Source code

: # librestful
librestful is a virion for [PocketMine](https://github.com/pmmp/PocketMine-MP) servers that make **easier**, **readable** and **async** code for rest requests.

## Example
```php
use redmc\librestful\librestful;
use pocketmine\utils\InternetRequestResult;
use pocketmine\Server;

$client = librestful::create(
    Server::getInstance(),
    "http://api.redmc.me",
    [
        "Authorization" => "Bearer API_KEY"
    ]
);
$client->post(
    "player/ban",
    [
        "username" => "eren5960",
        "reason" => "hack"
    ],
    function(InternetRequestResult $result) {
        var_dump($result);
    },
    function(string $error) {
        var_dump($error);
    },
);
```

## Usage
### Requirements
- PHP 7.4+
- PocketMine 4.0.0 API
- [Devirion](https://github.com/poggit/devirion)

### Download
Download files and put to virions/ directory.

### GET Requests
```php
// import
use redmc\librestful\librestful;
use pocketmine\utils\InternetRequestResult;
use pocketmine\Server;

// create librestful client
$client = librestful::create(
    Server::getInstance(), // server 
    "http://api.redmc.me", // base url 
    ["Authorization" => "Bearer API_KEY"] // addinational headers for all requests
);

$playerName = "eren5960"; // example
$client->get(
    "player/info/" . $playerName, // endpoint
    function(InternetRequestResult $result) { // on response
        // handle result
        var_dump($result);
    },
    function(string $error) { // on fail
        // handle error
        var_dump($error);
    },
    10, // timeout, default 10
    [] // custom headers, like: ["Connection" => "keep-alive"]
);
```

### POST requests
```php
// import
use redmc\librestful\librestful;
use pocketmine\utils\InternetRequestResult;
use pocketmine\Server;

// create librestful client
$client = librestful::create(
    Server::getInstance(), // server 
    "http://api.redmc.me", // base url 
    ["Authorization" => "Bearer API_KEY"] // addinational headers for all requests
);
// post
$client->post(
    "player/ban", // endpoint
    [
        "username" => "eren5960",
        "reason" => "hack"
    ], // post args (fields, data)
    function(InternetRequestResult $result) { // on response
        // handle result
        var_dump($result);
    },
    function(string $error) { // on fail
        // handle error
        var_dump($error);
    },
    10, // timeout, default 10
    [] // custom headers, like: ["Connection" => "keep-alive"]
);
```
------------------------------------------------------------------------
### [WORK INSTRUCTIONS]
When transcribing the data, keep every line exactly as it is.

### [RESPONSE TO THIS EXERCISE]
Source code

: # librestful
librestful is a virion for [PocketMine](https://github.com/pmmp/PocketMine-MP) servers that make **easier**, **readable** and **async** code for rest requests.

## Example
```php
use redmc\librestful\librestful;
use pocketmine\utils\InternetRequestResult;
use pocketmine\Server;

$client = librestful::create(
    Server::getInstance(),
    "http://api.redmc.me",
    [
        "Authorization" => "Bearer API_KEY"
    ]
);
$client->post(
    "player/ban",
    [
        "username" => "eren5960",
        "reason" => "hack"
    ],
    function(InternetRequestResult $result) {
        var_dump($result);
    },
    function(string $error) {
        var_dump($error);
    },
);
```

## Usage
### Requirements
- PHP 7.4+
- PocketMine 4.0.0 API
- [Devirion](https://github.com/poggit/devirion)

### Download
Download files and put to virions/ directory.

### GET Requests
```php
// import
use redmc\librestful\librestful;
use pocketmine\utils\InternetRequestResult;
use pocketmine\Server;

// create librestful client
$client = librestful::create(
    Server::getInstance(), // server 
    "http://api.redmc.me", // base url 
    ["Authorization" => "Bearer API_KEY"] // addinational headers for all requests
);

$playerName = "eren5960"; // example
$client->get(
    "player/info/" . $playerName, // endpoint
    function(InternetRequestResult $result) { // on response
        // handle result
        var_dump($result);
    },
    function(string $error) { // on fail
        // handle error
        var_dump($error);
    },
    10, // timeout, default 10
    [] // custom headers, like: ["Connection" => "keep-alive"]
);
```

### POST requests
```php
// import
use redmc\librestful\librestful;
use pocketmine\utils\InternetRequestResult;
use pocketmine\Server;

// create librestful client
$client = librestful::create(
    Server::getInstance(), // server 
    "http://api.redmc.me", // base url 
    ["Authorization" => "Bearer API_KEY"] // addinational headers for all requests
);
// post
$client->post(
    "player/ban", // endpoint
    [
        "username" => "eren5960",
        "reason" => "hack"
    ], // post args (fields, data)
    function(InternetRequestResult $result) { // on response
        // handle result
        var_dump($result);
    },
    function(string $error) { // on fail
        // handle error
        var_dump($error);
    },
    10, // timeout, default 10
    [] // custom headers, like: ["Connection" => "keep-alive"]
);
```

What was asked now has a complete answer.